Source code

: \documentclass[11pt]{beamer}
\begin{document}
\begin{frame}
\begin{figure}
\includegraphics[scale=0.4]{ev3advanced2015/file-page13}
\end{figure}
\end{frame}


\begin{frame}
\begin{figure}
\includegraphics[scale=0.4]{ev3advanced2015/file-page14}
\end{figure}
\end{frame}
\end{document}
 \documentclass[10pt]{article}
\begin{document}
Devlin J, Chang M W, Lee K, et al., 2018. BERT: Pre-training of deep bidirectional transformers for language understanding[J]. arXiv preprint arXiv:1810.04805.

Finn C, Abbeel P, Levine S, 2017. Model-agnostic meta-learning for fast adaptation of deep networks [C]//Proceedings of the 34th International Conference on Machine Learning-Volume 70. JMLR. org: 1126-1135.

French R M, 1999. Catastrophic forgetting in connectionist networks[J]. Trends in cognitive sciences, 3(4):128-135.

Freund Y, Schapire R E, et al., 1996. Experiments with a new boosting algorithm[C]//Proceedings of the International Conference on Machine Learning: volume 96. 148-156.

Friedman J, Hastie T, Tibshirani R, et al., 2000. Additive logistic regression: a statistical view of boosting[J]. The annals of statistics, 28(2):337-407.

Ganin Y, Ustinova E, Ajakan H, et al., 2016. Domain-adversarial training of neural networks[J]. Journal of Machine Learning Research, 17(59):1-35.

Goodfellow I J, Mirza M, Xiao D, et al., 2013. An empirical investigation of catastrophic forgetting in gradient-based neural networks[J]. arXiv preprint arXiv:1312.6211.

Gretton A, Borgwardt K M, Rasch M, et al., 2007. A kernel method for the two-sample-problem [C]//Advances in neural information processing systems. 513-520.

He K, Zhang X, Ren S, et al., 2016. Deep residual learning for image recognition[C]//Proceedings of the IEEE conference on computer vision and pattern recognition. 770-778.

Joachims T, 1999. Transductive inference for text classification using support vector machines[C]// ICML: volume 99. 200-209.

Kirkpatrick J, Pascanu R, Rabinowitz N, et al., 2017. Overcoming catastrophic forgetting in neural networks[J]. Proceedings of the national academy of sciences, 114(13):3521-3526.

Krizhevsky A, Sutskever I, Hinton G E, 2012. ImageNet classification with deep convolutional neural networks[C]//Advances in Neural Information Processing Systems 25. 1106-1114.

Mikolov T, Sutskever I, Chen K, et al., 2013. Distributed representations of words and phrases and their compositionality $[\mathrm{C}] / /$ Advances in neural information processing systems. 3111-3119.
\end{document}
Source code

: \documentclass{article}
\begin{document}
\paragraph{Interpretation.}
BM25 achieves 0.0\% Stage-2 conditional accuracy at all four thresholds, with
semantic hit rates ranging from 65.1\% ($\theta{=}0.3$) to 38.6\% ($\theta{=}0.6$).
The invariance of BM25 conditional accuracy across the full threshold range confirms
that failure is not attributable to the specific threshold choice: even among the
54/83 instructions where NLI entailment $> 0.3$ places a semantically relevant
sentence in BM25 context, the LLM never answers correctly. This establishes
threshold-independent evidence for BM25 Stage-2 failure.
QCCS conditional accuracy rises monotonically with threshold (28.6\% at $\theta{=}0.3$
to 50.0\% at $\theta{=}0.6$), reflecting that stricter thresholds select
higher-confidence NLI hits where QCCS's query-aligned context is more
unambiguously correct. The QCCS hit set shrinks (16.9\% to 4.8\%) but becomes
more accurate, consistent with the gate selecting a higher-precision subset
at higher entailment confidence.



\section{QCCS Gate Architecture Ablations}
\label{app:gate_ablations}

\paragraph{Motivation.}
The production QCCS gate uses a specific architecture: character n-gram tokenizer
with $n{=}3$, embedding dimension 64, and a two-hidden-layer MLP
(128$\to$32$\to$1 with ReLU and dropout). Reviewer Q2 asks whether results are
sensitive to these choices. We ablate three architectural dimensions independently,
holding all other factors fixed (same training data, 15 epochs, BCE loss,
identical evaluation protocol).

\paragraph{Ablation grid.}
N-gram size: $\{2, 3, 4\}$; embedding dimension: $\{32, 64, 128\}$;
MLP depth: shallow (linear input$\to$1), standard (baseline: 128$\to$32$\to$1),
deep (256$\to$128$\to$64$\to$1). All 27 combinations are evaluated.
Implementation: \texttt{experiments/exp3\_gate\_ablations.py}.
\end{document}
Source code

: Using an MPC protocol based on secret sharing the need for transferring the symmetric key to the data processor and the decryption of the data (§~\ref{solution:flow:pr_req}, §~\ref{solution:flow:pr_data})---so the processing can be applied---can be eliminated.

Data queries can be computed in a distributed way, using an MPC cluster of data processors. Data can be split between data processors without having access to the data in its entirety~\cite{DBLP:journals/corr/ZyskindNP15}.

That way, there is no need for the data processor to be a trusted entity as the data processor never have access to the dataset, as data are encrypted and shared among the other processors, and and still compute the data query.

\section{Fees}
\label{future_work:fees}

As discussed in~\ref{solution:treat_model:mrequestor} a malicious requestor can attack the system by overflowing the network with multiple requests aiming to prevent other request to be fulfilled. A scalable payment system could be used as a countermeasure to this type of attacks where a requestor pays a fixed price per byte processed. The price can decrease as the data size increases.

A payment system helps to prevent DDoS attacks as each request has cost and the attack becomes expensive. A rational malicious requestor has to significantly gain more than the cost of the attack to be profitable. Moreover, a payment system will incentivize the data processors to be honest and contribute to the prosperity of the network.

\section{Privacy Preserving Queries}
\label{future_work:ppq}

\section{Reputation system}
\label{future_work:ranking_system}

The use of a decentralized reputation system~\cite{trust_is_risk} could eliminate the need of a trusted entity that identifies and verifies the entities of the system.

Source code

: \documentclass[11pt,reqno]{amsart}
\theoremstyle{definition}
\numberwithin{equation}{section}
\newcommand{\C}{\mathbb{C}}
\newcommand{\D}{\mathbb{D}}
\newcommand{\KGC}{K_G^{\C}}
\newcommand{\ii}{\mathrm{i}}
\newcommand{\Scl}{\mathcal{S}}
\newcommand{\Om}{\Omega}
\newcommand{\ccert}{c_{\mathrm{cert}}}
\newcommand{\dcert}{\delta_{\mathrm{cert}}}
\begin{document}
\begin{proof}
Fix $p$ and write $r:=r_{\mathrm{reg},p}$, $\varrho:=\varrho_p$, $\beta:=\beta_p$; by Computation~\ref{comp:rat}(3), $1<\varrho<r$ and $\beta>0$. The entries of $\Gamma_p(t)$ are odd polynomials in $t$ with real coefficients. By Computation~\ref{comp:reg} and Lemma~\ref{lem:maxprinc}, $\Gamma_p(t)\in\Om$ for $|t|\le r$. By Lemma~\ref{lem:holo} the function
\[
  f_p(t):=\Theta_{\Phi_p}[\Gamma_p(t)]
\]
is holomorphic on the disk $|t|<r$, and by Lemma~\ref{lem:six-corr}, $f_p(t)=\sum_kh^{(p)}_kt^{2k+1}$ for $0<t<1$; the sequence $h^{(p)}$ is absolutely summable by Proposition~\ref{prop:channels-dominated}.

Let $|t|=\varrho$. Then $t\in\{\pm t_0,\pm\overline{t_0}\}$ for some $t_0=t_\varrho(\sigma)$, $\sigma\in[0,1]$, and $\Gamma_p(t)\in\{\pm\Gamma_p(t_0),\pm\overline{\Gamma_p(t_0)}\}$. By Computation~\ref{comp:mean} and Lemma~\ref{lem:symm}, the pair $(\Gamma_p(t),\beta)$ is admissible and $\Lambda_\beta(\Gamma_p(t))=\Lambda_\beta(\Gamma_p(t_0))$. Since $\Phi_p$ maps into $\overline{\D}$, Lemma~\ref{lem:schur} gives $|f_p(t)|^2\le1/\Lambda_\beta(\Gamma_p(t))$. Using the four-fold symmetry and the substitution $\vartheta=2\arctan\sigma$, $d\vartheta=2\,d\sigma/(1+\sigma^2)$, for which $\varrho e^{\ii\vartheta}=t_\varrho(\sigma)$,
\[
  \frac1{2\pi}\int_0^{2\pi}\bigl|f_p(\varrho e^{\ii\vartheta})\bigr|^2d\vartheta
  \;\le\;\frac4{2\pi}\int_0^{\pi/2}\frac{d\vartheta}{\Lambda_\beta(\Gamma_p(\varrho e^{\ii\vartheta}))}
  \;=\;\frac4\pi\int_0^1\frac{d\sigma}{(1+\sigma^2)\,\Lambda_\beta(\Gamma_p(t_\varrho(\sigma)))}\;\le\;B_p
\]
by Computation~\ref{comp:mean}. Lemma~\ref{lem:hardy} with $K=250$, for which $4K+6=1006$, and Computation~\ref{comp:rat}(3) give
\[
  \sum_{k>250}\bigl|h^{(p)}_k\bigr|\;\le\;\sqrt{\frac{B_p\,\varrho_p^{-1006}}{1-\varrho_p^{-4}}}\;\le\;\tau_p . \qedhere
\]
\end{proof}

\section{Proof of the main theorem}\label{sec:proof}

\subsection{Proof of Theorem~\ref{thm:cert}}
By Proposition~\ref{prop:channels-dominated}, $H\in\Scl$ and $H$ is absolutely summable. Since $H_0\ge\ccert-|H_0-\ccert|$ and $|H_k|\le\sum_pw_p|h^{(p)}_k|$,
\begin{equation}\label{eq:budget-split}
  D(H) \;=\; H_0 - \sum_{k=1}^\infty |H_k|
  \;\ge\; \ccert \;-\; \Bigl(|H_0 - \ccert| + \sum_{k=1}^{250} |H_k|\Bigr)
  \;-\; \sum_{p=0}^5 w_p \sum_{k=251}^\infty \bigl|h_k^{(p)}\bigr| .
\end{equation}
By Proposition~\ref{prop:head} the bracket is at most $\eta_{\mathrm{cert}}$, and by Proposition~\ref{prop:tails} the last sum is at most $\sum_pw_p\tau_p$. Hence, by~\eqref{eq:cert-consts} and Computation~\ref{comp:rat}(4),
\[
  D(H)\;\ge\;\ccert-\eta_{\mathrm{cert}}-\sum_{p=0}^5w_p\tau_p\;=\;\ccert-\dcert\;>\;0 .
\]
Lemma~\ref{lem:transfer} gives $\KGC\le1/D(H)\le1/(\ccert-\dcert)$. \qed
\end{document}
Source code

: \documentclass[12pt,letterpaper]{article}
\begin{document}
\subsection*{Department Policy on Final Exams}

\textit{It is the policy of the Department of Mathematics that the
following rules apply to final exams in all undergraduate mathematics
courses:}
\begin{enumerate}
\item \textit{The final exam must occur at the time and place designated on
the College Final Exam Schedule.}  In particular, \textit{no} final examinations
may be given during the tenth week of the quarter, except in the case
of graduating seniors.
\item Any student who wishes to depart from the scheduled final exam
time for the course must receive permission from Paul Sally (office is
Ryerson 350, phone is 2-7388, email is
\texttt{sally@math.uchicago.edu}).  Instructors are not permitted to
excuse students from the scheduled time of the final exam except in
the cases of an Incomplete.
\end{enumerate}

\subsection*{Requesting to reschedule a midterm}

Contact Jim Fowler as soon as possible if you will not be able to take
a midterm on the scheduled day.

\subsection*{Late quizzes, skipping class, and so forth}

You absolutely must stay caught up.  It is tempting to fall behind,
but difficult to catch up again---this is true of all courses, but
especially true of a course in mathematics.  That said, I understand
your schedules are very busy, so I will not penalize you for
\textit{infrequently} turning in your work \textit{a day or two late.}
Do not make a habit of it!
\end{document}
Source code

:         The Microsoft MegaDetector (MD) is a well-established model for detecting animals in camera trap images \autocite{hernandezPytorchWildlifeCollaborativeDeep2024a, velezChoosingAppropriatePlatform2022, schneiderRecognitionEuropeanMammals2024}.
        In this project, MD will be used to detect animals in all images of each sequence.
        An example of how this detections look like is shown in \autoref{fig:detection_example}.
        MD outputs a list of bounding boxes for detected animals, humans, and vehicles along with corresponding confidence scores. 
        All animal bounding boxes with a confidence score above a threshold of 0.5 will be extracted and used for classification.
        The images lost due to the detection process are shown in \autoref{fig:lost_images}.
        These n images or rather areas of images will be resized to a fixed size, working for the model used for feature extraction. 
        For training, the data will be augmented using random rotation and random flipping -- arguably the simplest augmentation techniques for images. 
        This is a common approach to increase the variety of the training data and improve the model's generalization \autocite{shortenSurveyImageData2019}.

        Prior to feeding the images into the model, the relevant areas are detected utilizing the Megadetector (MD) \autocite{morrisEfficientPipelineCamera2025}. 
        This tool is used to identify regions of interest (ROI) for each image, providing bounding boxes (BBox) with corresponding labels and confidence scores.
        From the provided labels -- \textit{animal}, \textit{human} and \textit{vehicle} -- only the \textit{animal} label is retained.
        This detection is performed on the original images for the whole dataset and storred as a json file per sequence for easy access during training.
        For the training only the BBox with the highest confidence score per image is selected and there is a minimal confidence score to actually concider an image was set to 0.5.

ACTIVITY:
Scan the material above for the word "labels". Copy each line where it occurs.

RESULT OF THIS TASK:
        This tool is used to identify regions of interest (ROI) for each image, providing bounding boxes (BBox) with corresponding labels and confidence scores.
        From the provided labels -- \textit{animal}, \textit{human} and \textit{vehicle} -- only the \textit{animal} label is retained.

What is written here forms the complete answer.